## Supplied records
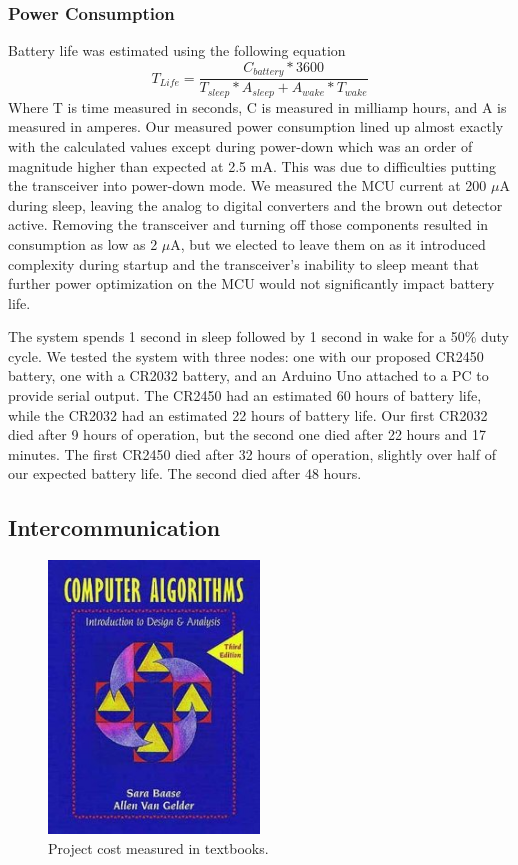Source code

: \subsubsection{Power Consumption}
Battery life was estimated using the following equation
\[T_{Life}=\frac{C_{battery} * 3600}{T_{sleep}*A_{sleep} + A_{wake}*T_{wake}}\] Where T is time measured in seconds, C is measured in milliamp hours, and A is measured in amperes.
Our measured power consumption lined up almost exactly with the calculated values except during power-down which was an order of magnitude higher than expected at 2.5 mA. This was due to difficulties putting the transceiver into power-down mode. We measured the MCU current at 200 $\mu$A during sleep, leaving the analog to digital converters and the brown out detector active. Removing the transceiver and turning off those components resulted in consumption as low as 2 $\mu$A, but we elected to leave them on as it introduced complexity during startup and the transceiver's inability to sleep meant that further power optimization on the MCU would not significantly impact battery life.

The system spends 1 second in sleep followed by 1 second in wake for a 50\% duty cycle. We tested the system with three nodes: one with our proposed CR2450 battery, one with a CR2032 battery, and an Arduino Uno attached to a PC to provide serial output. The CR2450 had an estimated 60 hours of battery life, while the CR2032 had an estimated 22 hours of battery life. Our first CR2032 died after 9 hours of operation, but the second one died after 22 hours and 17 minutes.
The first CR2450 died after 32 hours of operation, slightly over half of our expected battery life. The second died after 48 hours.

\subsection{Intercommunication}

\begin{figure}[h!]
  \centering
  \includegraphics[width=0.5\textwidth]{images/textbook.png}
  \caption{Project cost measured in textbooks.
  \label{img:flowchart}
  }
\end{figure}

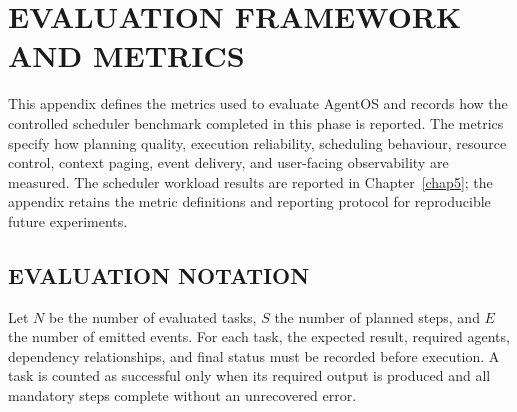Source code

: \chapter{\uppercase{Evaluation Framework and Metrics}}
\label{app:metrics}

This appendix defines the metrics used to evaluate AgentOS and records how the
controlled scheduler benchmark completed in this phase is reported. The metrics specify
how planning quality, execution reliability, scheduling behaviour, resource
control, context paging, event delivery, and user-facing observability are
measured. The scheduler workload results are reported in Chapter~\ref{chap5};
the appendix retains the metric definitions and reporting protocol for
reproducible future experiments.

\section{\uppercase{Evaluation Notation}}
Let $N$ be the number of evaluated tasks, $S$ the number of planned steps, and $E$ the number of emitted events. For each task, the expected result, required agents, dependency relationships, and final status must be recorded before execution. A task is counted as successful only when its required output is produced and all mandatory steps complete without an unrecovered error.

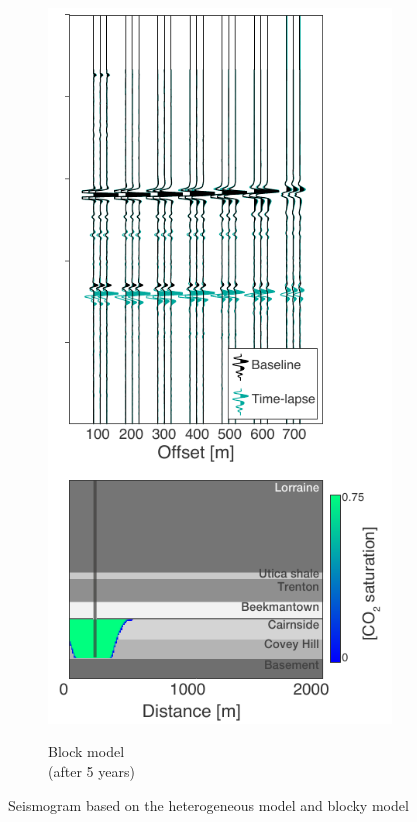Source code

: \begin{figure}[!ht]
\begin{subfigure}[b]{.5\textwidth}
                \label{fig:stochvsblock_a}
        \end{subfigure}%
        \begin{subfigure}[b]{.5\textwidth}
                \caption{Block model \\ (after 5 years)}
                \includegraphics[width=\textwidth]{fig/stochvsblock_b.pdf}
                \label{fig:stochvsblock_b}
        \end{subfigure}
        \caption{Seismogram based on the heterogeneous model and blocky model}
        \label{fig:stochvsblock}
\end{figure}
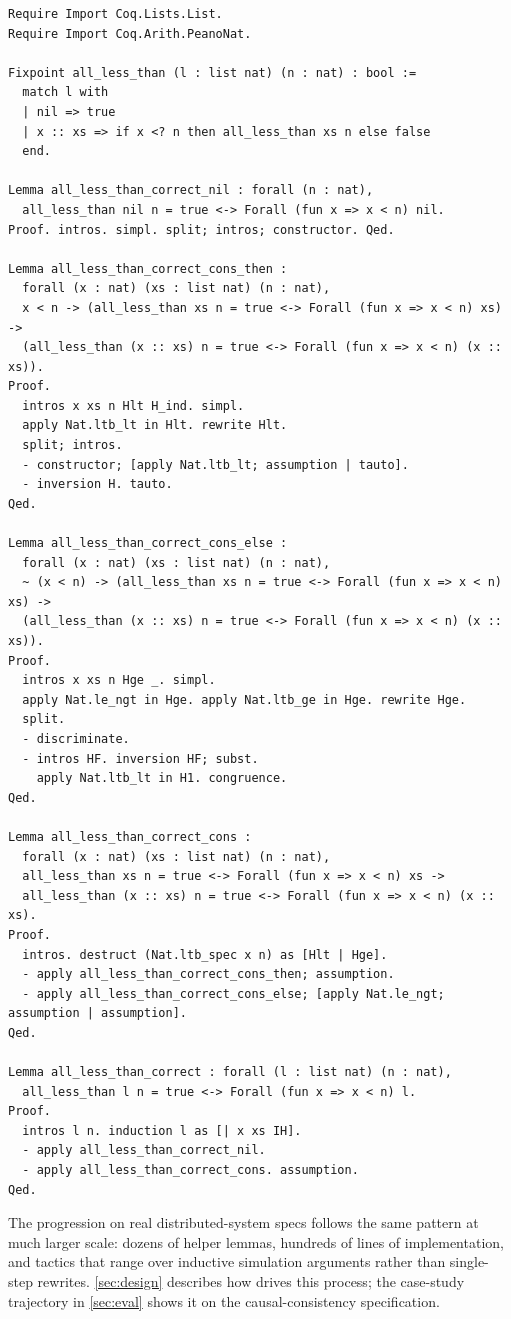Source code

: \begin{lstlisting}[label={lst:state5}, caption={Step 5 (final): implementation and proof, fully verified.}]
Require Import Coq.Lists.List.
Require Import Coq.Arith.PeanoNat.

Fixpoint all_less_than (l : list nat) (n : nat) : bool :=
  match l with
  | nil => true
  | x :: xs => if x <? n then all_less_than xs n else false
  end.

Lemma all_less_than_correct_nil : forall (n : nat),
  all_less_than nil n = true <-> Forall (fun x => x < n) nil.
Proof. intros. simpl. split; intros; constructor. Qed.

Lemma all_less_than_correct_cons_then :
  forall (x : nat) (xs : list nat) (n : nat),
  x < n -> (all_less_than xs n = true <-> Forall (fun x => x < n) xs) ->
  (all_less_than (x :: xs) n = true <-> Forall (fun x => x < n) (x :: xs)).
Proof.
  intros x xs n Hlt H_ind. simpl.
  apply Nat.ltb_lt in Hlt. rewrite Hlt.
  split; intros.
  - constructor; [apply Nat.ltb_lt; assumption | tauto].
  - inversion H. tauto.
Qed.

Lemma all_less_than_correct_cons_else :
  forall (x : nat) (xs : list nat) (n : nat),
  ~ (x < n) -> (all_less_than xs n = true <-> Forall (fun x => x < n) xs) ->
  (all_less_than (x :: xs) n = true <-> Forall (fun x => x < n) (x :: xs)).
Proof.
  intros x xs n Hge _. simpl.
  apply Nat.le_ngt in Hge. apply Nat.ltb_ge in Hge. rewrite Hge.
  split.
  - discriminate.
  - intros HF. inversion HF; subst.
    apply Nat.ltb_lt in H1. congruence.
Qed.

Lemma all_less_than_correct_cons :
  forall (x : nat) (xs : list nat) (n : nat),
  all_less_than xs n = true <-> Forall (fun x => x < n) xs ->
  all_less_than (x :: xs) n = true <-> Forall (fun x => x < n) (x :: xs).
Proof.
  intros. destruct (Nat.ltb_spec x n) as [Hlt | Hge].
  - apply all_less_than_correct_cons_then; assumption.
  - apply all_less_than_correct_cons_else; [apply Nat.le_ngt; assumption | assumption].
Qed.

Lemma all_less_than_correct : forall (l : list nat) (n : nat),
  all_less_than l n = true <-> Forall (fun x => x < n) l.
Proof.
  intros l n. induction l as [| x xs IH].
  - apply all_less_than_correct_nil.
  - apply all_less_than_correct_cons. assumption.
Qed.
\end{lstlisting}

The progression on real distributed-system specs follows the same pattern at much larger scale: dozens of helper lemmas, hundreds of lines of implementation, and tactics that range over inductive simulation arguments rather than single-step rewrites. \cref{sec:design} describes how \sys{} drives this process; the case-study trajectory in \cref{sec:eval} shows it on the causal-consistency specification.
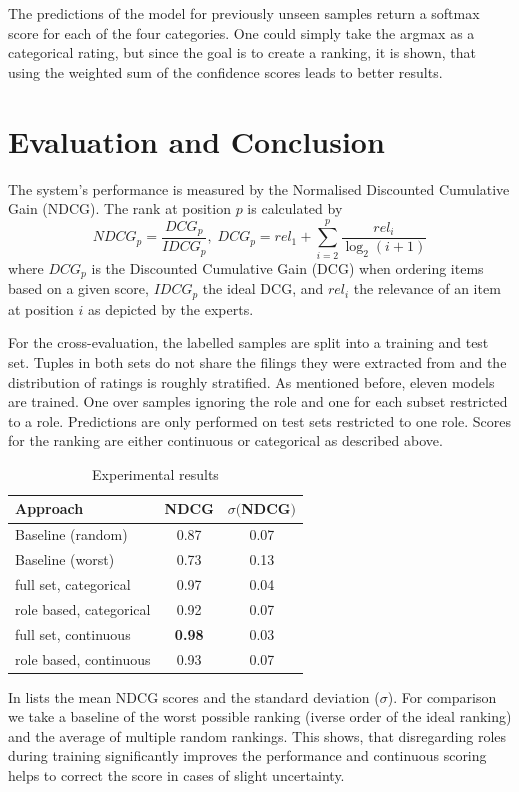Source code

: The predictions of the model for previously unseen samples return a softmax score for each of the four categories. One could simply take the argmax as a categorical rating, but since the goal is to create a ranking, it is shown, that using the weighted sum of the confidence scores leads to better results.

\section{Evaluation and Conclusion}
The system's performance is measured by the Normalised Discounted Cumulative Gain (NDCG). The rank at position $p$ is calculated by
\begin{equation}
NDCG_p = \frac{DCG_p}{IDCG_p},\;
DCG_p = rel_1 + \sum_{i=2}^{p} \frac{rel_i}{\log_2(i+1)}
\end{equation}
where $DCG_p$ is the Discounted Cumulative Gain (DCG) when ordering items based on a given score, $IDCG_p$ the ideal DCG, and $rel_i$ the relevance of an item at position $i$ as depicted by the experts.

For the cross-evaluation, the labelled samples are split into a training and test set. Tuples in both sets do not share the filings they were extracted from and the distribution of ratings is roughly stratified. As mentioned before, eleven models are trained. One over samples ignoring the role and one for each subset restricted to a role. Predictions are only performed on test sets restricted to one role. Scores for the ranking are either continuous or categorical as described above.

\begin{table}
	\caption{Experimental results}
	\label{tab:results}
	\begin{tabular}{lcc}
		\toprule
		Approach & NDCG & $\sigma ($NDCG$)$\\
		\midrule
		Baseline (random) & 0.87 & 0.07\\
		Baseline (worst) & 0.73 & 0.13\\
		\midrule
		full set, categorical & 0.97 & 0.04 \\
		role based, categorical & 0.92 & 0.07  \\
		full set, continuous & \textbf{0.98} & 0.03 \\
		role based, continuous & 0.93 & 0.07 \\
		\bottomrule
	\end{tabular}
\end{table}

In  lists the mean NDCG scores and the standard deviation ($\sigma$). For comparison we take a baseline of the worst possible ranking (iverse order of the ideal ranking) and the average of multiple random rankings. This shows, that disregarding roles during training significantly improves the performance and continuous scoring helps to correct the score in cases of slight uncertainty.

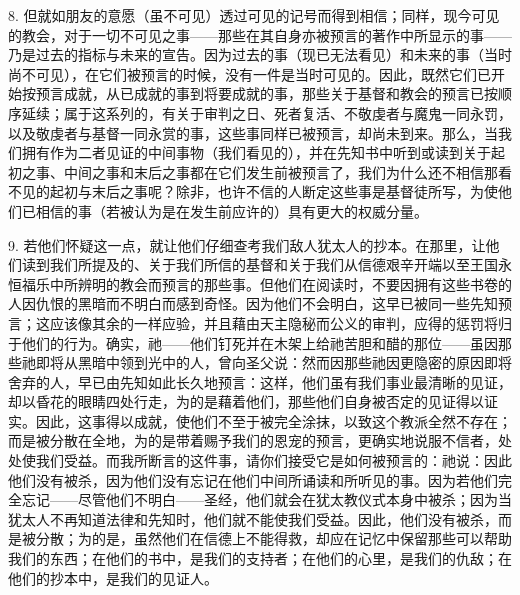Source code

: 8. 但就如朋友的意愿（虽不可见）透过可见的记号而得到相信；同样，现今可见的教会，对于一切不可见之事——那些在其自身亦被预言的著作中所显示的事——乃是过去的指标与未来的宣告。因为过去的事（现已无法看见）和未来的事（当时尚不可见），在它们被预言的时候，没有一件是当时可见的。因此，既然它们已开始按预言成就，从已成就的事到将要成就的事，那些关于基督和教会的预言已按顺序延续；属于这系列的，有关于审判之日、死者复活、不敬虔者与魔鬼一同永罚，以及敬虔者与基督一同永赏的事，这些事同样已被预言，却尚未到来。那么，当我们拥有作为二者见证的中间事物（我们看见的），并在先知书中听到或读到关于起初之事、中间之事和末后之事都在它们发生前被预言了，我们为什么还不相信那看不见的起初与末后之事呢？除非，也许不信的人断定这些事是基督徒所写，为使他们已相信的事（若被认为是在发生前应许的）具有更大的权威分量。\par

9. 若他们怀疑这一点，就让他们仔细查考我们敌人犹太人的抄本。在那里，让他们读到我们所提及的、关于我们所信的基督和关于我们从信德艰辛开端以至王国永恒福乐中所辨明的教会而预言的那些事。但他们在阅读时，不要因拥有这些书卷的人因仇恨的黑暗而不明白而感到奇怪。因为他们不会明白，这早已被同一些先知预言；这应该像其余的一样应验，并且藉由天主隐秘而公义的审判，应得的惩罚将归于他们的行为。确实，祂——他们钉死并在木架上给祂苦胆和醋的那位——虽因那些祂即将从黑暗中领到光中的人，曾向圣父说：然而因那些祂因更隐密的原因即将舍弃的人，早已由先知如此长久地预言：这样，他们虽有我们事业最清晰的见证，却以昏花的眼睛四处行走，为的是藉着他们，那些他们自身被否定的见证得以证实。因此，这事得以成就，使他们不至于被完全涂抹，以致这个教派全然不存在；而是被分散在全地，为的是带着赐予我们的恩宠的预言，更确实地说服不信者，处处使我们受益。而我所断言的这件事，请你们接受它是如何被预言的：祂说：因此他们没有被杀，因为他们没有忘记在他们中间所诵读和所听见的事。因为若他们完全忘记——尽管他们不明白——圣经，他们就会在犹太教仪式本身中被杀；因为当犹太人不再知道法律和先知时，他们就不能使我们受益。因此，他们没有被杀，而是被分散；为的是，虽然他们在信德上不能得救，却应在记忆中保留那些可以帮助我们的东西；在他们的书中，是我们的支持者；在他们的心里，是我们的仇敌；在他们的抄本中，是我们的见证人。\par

## What is needed
Above are the records; copy exactly the lines from the line with "Approach & NDCG & $\sigma ($NDCG$)$\\" through the line with "role based, continuous & 0.93 & 0.07 \\", both included.

## Task solution
		Approach & NDCG & $\sigma ($NDCG$)$\\
		\midrule
		Baseline (random) & 0.87 & 0.07\\
		Baseline (worst) & 0.73 & 0.13\\
		\midrule
		full set, categorical & 0.97 & 0.04 \\
		role based, categorical & 0.92 & 0.07  \\
		full set, continuous & \textbf{0.98} & 0.03 \\
		role based, continuous & 0.93 & 0.07 \\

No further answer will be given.